[SOLVED] JAX Point Cloud Processing: Slow index_points_3d operation causing extreme XLA fusion loops in backpropagation

JAX Point Cloud Processing: Slow index_points_3d operation causing extreme XLA fusion loops in backpropagation

I'm trying to use JAX for implementing point cloud processing. However, I found that training becomes extremely slow due to my implementation of the following index_points_3d operation, which performs selection of features based on 3D indices.

Here's my current implementation:

import jax
import jax.numpy as jnp

@jax.jit
def index_points_3d(features, indices):
    """
    Args:
        features: shape (B, N, C)
        indices: shape (B, npoint, nsample)
    
    Returns:
        shape (B, npoint, nsample, C)
    """
    features_expanded = features[..., None, :]
    idx_expanded = indices[..., None]
    return jnp.take_along_axis(features_expanded, idx_expanded, axis=1)

When I traced the profiler, I found that this operation triggers extreme repetitions of loop_dynamic_update_slice_fusion, loop_add_fusion, input_reduce_fusion, and loop_select_fusion in the backpropagation stage as in following.

The forward pass is not a problem since the learning went fast when I stopped the gradient of the output features.

I've tried different implementations such as using vmap on the batch dimension, but failed to achieve any performance gains.

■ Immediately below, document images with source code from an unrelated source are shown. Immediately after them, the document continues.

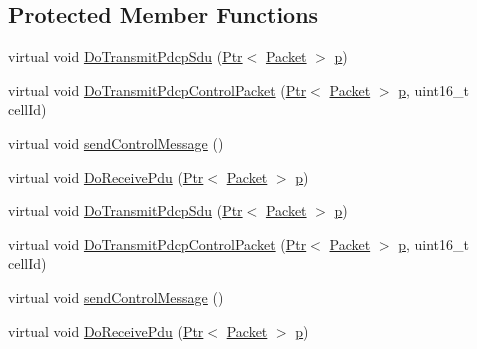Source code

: \subsection*{Protected Member Functions}
\begin{DoxyCompactItemize}
\item 
virtual void \hyperlink{classns3_1_1McUePdcp_a6f7d312462876233db7af157799ba639}{Do\+Transmit\+Pdcp\+Sdu} (\hyperlink{classns3_1_1Ptr}{Ptr}$<$ \hyperlink{classns3_1_1Packet}{Packet} $>$ \hyperlink{lte__link__budget__x2__handover__measures_8m_ac9de518908a968428863f829398a4e62}{p})
\item 
virtual void \hyperlink{classns3_1_1McUePdcp_a4562b287742858f4277a9ac25aa76f5e}{Do\+Transmit\+Pdcp\+Control\+Packet} (\hyperlink{classns3_1_1Ptr}{Ptr}$<$ \hyperlink{classns3_1_1Packet}{Packet} $>$ \hyperlink{lte__link__budget__x2__handover__measures_8m_ac9de518908a968428863f829398a4e62}{p}, uint16\+\_\+t cell\+Id)
\item 
virtual void \hyperlink{classns3_1_1McUePdcp_ac6c0ba596bcf4bfeb6b9e4ae59bf8240}{send\+Control\+Message} ()
\item 
virtual void \hyperlink{classns3_1_1McUePdcp_a98d45c04cf0a2b10b2dd79efc3db62d8}{Do\+Receive\+Pdu} (\hyperlink{classns3_1_1Ptr}{Ptr}$<$ \hyperlink{classns3_1_1Packet}{Packet} $>$ \hyperlink{lte__link__budget__x2__handover__measures_8m_ac9de518908a968428863f829398a4e62}{p})
\item 
virtual void \hyperlink{classns3_1_1McUePdcp_a575fc81984c3169a4b7a5ef7ec5f3765}{Do\+Transmit\+Pdcp\+Sdu} (\hyperlink{classns3_1_1Ptr}{Ptr}$<$ \hyperlink{classns3_1_1Packet}{Packet} $>$ \hyperlink{lte__link__budget__x2__handover__measures_8m_ac9de518908a968428863f829398a4e62}{p})
\item 
virtual void \hyperlink{classns3_1_1McUePdcp_a60defc84a18ea98ba6f8742c312f5c2e}{Do\+Transmit\+Pdcp\+Control\+Packet} (\hyperlink{classns3_1_1Ptr}{Ptr}$<$ \hyperlink{classns3_1_1Packet}{Packet} $>$ \hyperlink{lte__link__budget__x2__handover__measures_8m_ac9de518908a968428863f829398a4e62}{p}, uint16\+\_\+t cell\+Id)
\item 
virtual void \hyperlink{classns3_1_1McUePdcp_af0045aa658110bc92eb26a9294d51406}{send\+Control\+Message} ()
\item 
virtual void \hyperlink{classns3_1_1McUePdcp_a080ce04174dbacf434f6353aeccb8606}{Do\+Receive\+Pdu} (\hyperlink{classns3_1_1Ptr}{Ptr}$<$ \hyperlink{classns3_1_1Packet}{Packet} $>$ \hyperlink{lte__link__budget__x2__handover__measures_8m_ac9de518908a968428863f829398a4e62}{p})
\end{DoxyCompactItemize}
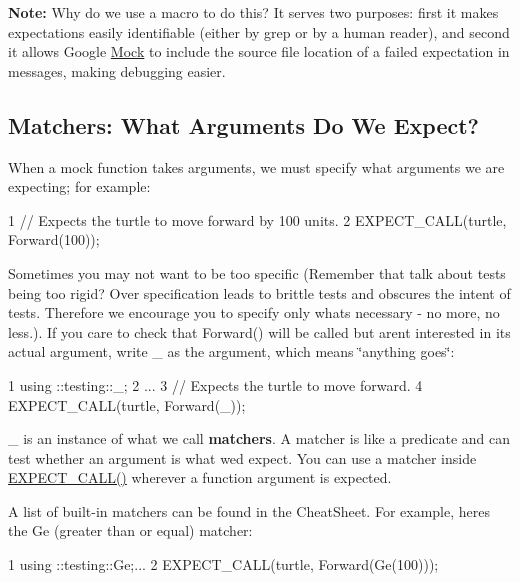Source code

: {\bfseries Note\+:} Why do we use a macro to do this? It serves two purposes\+: first it makes expectations easily identifiable (either by {\ttfamily grep} or by a human reader), and second it allows Google \hyperlink{classMock}{Mock} to include the source file location of a failed expectation in messages, making debugging easier.

\subsection*{Matchers\+: What Arguments Do We Expect?}

When a mock function takes arguments, we must specify what arguments we are expecting; for example\+:


\begin{DoxyCode}
1 // Expects the turtle to move forward by 100 units.
2 EXPECT\_CALL(turtle, Forward(100));
\end{DoxyCode}


Sometimes you may not want to be too specific (Remember that talk about tests being too rigid? Over specification leads to brittle tests and obscures the intent of tests. Therefore we encourage you to specify only what\textquotesingle{}s necessary -\/ no more, no less.). If you care to check that {\ttfamily Forward()} will be called but aren\textquotesingle{}t interested in its actual argument, write {\ttfamily \+\_\+} as the argument, which means \char`\"{}anything goes\char`\"{}\+:


\begin{DoxyCode}
1 using ::testing::\_;
2 ...
3 // Expects the turtle to move forward.
4 EXPECT\_CALL(turtle, Forward(\_));
\end{DoxyCode}


{\ttfamily \+\_\+} is an instance of what we call {\bfseries matchers}. A matcher is like a predicate and can test whether an argument is what we\textquotesingle{}d expect. You can use a matcher inside {\ttfamily \hyperlink{gmock-spec-builders_8h_a535a6156de72c1a2e25a127e38ee5232}{E\+X\+P\+E\+C\+T\+\_\+\+C\+A\+L\+L()}} wherever a function argument is expected.

A list of built-\/in matchers can be found in the Cheat\+Sheet. For example, here\textquotesingle{}s the {\ttfamily Ge} (greater than or equal) matcher\+:


\begin{DoxyCode}
1 using ::testing::Ge;...
2 EXPECT\_CALL(turtle, Forward(Ge(100)));
\end{DoxyCode}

I'm not deeply familiar with JAX's low-level operations, so I'm unsure if this is a fundamental limitation of JAX/XLA or if there's a more efficient approach. Any help or guidance on optimizing this operation would be greatly appreciated!

Solution

Thanks to jakevdp's comment, I got a significant speedup using one-hot matrix multiplication. I changed to the following code:

@jax.jit
def index_points_3d(features, indices):
    """
    Args:
        features: shape (B, N, C)
        indices: shape (B, npoint, nsample)
    
    Returns:
        shape (B, npoint, nsample, C)
    """
    B, N, C = features.shape
    _, S, K = indices.shape
    one_hot = jax.nn.one_hot(indices, num_classes=N, dtype=features.dtype)
    return jnp.einsum('bskn,bnc->bskc', one_hot, features)